Requirement: How many lines below hold "config"? Answer with only the number.

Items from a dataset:
============================================================

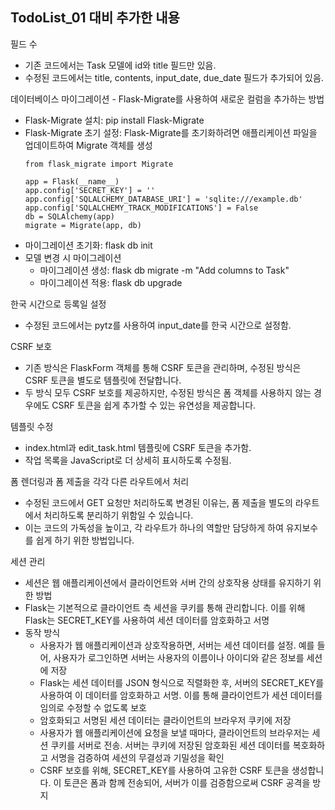 ## TodoList_01 대비 추가한 내용

필드 수

- 기존 코드에서는 Task 모델에 id와 title 필드만 있음.
- 수정된 코드에서는 title, contents, input_date, due_date 필드가 추가되어 있음.

데이터베이스 마이그레이션 - Flask-Migrate를 사용하여 새로운 컬럼을 추가하는 방법
- Flask-Migrate 설치: pip install Flask-Migrate
- Flask-Migrate 초기 설정: Flask-Migrate를 초기화하려면 애플리케이션 파일을 업데이트하여 Migrate 객체를 생성
    ```
    from flask_migrate import Migrate

    app = Flask(__name__)
    app.config['SECRET_KEY'] = ''
    app.config['SQLALCHEMY_DATABASE_URI'] = 'sqlite:///example.db'
    app.config['SQLALCHEMY_TRACK_MODIFICATIONS'] = False
    db = SQLAlchemy(app)
    migrate = Migrate(app, db)
    ```
- 마이그레이션 초기화: flask db init
- 모델 변경 시 마이그레이션
    - 마이그레이션 생성: flask db migrate -m "Add columns to Task"
    - 마이그레이션 적용: flask db upgrade

한국 시간으로 등록일 설정

- 수정된 코드에서는 pytz를 사용하여 input_date를 한국 시간으로 설정함.

CSRF 보호

- 기존 방식은 FlaskForm 객체를 통해 CSRF 토큰을 관리하며, 수정된 방식은 CSRF 토큰을 별도로 템플릿에 전달합니다.
- 두 방식 모두 CSRF 보호를 제공하지만, 수정된 방식은 폼 객체를 사용하지 않는 경우에도 CSRF 토큰을 쉽게 추가할 수 있는 유연성을 제공합니다.

템플릿 수정

- index.html과 edit_task.html 템플릿에 CSRF 토큰을 추가함.
- 작업 목록을 JavaScript로 더 상세히 표시하도록 수정됨.

폼 렌더링과 폼 제출을 각각 다른 라우트에서 처리

- 수정된 코드에서 GET 요청만 처리하도록 변경된 이유는, 폼 제출을 별도의 라우트에서 처리하도록 분리하기 위함일 수 있습니다.
- 이는 코드의 가독성을 높이고, 각 라우트가 하나의 역할만 담당하게 하여 유지보수를 쉽게 하기 위한 방법입니다.

세션 관리
- 세션은 웹 애플리케이션에서 클라이언트와 서버 간의 상호작용 상태를 유지하기 위한 방법
- Flask는 기본적으로 클라이언트 측 세션을 쿠키를 통해 관리합니다. 이를 위해 Flask는 SECRET_KEY를 사용하여 세션 데이터를 암호화하고 서명
- 동작 방식
    - 사용자가 웹 애플리케이션과 상호작용하면, 서버는 세션 데이터를 설정. 예를 들어, 사용자가 로그인하면 서버는 사용자의 이름이나 아이디와 같은 정보를 세션에 저장
    - Flask는 세션 데이터를 JSON 형식으로 직렬화한 후, 서버의 SECRET_KEY를 사용하여 이 데이터를 암호화하고 서명. 이를 통해 클라이언트가 세션 데이터를 임의로 수정할 수 없도록 보호
    - 암호화되고 서명된 세션 데이터는 클라이언트의 브라우저 쿠키에 저장
    - 사용자가 웹 애플리케이션에 요청을 보낼 때마다, 클라이언트의 브라우저는 세션 쿠키를 서버로 전송. 서버는 쿠키에 저장된 암호화된 세션 데이터를 복호화하고 서명을 검증하여 세션의 무결성과 기밀성을 확인
    - CSRF 보호를 위해, SECRET_KEY를 사용하여 고유한 CSRF 토큰을 생성합니다. 이 토큰은 폼과 함께 전송되어, 서버가 이를 검증함으로써 CSRF 공격을 방지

============================================================

Solution to the problem: 3